- Opening Delimiter -

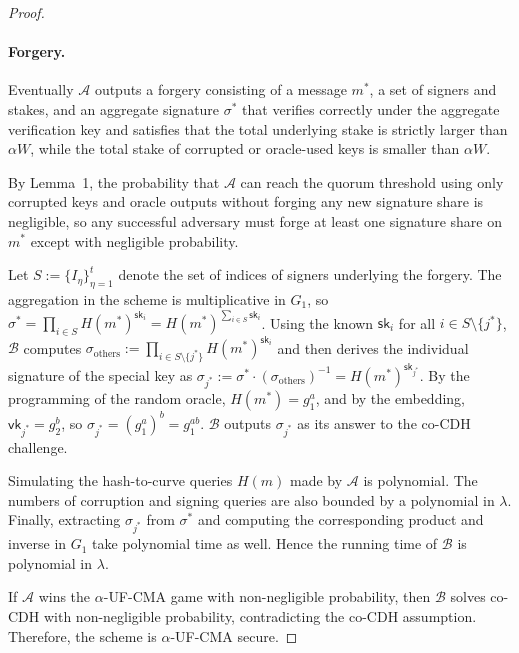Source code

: \documentclass{article}
\begin{document}
\begin{proof}
\paragraph{Forgery.}
Eventually $\mathcal{A}$ outputs a forgery consisting of a message $m^\ast$, a set of signers and stakes, and an aggregate signature $\sigma^\ast$ that verifies correctly under the aggregate verification key and satisfies that the total underlying stake is strictly larger than $\alpha W$, while the total stake of corrupted or oracle-used keys is smaller than  $\alpha W$. 

By Lemma~1, the probability that $\mathcal{A}$ can reach the quorum threshold using only corrupted keys and oracle outputs without forging any new signature share is negligible, so any successful adversary must forge at least one signature share on $m^\ast$ except with negligible probability.

Let $S:=\{I_\eta\}_{\eta=1}^t$ denote the set of indices of signers underlying the forgery. The aggregation in the scheme is multiplicative in $G_1$, so $\sigma^\ast = \prod_{i \in S} H(m^\ast)^{\mathsf{sk}_i} = H(m^\ast)^{\sum_{i \in S} \mathsf{sk}_i}$. Using the known $\mathsf{sk}_i$ for all $i \in S \setminus \{j^\ast\}$, $\mathcal{B}$ computes $\sigma_{\text{others}} := \prod_{i \in S \setminus \{j^\ast\}} H(m^\ast)^{\mathsf{sk}_i}$ and then derives the individual signature of the special key as $\sigma_{j^\ast} := \sigma^\ast \cdot (\sigma_{\text{others}})^{-1} = H(m^\ast)^{\mathsf{sk}_{j^\ast}}$. By the programming of the random oracle, $H(m^\ast) = g_1^a$, and by the embedding, $\mathsf{vk}_{j^\ast} = g_2^b$, so $\sigma_{j^\ast} = (g_1^a)^b = g_1^{ab}$. $\mathcal{B}$ outputs $\sigma_{j^\ast}$ as its answer to the co-CDH challenge.

Simulating the hash-to-curve queries $H(m)$ made by $\mathcal{A}$ is polynomial. The numbers of corruption and signing queries are also bounded by a polynomial in $\lambda$. Finally, extracting $\sigma_{j^\ast}$ from $\sigma^\ast$ and computing the corresponding product and inverse in $G_1$ take polynomial time as well. Hence the running time of $\mathcal{B}$ is polynomial in $\lambda$.


If $\mathcal{A}$ wins the $\alpha$-\textsf{UF-CMA} game with non-negligible probability, then $\mathcal{B}$ solves co-CDH with non-negligible probability, contradicting the co-CDH assumption. Therefore, the scheme is $\alpha$-\textsf{UF-CMA} secure.
\end{proof}
\end{document}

- Closing Delimiter -

Activity
Give back the data exactly, with no images.

Written answer
Source code

: \documentclass{article}
\begin{document}
\begin{proof}
\paragraph{Forgery.}
Eventually $\mathcal{A}$ outputs a forgery consisting of a message $m^\ast$, a set of signers and stakes, and an aggregate signature $\sigma^\ast$ that verifies correctly under the aggregate verification key and satisfies that the total underlying stake is strictly larger than $\alpha W$, while the total stake of corrupted or oracle-used keys is smaller than  $\alpha W$. 

By Lemma~1, the probability that $\mathcal{A}$ can reach the quorum threshold using only corrupted keys and oracle outputs without forging any new signature share is negligible, so any successful adversary must forge at least one signature share on $m^\ast$ except with negligible probability.

Let $S:=\{I_\eta\}_{\eta=1}^t$ denote the set of indices of signers underlying the forgery. The aggregation in the scheme is multiplicative in $G_1$, so $\sigma^\ast = \prod_{i \in S} H(m^\ast)^{\mathsf{sk}_i} = H(m^\ast)^{\sum_{i \in S} \mathsf{sk}_i}$. Using the known $\mathsf{sk}_i$ for all $i \in S \setminus \{j^\ast\}$, $\mathcal{B}$ computes $\sigma_{\text{others}} := \prod_{i \in S \setminus \{j^\ast\}} H(m^\ast)^{\mathsf{sk}_i}$ and then derives the individual signature of the special key as $\sigma_{j^\ast} := \sigma^\ast \cdot (\sigma_{\text{others}})^{-1} = H(m^\ast)^{\mathsf{sk}_{j^\ast}}$. By the programming of the random oracle, $H(m^\ast) = g_1^a$, and by the embedding, $\mathsf{vk}_{j^\ast} = g_2^b$, so $\sigma_{j^\ast} = (g_1^a)^b = g_1^{ab}$. $\mathcal{B}$ outputs $\sigma_{j^\ast}$ as its answer to the co-CDH challenge.

Simulating the hash-to-curve queries $H(m)$ made by $\mathcal{A}$ is polynomial. The numbers of corruption and signing queries are also bounded by a polynomial in $\lambda$. Finally, extracting $\sigma_{j^\ast}$ from $\sigma^\ast$ and computing the corresponding product and inverse in $G_1$ take polynomial time as well. Hence the running time of $\mathcal{B}$ is polynomial in $\lambda$.


If $\mathcal{A}$ wins the $\alpha$-\textsf{UF-CMA} game with non-negligible probability, then $\mathcal{B}$ solves co-CDH with non-negligible probability, contradicting the co-CDH assumption. Therefore, the scheme is $\alpha$-\textsf{UF-CMA} secure.
\end{proof}
\end{document}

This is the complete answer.